=== Dataset excerpts ===
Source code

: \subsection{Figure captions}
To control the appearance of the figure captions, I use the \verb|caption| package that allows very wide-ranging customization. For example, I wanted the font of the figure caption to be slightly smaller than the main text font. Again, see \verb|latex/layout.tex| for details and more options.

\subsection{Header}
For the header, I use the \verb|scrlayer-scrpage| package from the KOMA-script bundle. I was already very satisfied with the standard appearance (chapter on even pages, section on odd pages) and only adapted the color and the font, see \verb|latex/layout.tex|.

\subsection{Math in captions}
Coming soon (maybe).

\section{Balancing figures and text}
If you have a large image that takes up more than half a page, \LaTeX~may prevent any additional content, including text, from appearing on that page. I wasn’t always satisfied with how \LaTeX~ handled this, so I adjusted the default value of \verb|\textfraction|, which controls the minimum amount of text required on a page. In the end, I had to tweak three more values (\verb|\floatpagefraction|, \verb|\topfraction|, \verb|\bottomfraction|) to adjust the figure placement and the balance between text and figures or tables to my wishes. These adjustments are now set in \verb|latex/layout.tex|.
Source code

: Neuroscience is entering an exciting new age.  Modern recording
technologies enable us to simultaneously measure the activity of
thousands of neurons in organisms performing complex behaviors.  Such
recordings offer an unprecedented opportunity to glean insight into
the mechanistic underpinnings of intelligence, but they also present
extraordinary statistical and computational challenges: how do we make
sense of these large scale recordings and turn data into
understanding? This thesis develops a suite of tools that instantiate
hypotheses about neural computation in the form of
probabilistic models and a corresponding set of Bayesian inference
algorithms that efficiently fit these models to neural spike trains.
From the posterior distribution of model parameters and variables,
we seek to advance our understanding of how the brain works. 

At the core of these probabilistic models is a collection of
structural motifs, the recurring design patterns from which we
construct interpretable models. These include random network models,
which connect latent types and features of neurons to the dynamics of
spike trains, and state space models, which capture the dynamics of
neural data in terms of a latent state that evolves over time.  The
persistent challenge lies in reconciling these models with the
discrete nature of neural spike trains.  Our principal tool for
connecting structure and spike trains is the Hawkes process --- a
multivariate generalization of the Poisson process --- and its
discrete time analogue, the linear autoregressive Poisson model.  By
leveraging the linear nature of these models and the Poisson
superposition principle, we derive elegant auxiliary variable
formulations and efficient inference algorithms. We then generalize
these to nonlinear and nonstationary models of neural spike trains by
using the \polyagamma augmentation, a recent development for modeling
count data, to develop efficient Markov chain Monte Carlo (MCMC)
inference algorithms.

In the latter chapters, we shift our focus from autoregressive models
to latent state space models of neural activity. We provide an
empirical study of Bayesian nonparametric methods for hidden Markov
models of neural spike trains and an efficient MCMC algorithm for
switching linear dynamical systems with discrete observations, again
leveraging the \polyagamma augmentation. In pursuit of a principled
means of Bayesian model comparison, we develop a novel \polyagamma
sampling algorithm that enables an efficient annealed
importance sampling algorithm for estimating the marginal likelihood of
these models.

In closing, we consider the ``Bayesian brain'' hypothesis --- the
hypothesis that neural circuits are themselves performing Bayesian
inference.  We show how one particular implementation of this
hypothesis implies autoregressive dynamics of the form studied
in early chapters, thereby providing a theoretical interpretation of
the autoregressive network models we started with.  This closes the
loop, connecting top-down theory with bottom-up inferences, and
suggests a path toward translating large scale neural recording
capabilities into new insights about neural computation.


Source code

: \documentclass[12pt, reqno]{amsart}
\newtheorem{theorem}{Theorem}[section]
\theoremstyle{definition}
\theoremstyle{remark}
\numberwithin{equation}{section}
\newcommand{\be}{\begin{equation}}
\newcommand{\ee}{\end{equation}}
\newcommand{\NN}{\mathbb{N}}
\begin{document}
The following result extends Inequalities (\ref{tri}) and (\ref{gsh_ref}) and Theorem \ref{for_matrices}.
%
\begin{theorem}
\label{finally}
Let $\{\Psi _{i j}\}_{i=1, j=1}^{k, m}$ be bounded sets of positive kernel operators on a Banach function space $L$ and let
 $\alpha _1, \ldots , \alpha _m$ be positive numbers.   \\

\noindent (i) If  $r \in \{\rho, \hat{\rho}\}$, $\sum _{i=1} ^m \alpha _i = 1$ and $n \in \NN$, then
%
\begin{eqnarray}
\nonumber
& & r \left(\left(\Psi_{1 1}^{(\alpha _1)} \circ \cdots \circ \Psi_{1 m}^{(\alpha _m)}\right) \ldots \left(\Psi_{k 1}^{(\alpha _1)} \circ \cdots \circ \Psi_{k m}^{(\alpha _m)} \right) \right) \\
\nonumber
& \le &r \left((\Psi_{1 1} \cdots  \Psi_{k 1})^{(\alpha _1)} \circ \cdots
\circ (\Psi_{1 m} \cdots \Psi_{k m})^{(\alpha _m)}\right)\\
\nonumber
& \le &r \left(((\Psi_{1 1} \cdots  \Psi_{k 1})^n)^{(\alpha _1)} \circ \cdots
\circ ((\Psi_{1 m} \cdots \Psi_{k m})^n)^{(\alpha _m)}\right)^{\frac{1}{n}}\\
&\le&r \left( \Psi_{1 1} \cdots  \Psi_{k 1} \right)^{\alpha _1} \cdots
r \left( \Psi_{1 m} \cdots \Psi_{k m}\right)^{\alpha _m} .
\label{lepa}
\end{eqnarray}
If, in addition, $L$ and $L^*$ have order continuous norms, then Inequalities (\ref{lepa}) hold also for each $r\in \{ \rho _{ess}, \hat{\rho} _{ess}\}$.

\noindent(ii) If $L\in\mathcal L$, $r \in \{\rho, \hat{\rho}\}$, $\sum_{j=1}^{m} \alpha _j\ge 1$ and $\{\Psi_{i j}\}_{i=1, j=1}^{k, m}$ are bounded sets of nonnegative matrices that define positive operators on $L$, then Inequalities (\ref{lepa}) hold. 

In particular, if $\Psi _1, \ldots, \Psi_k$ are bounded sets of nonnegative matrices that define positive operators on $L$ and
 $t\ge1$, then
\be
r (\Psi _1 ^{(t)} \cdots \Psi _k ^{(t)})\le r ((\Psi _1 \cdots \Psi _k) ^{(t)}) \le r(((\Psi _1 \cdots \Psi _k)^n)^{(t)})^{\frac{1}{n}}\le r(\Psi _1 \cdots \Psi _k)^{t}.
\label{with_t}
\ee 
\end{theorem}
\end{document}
===
* Task statement
If a line in the data above holds the word "latent", count it, and give only the final number.

* Worked solution
3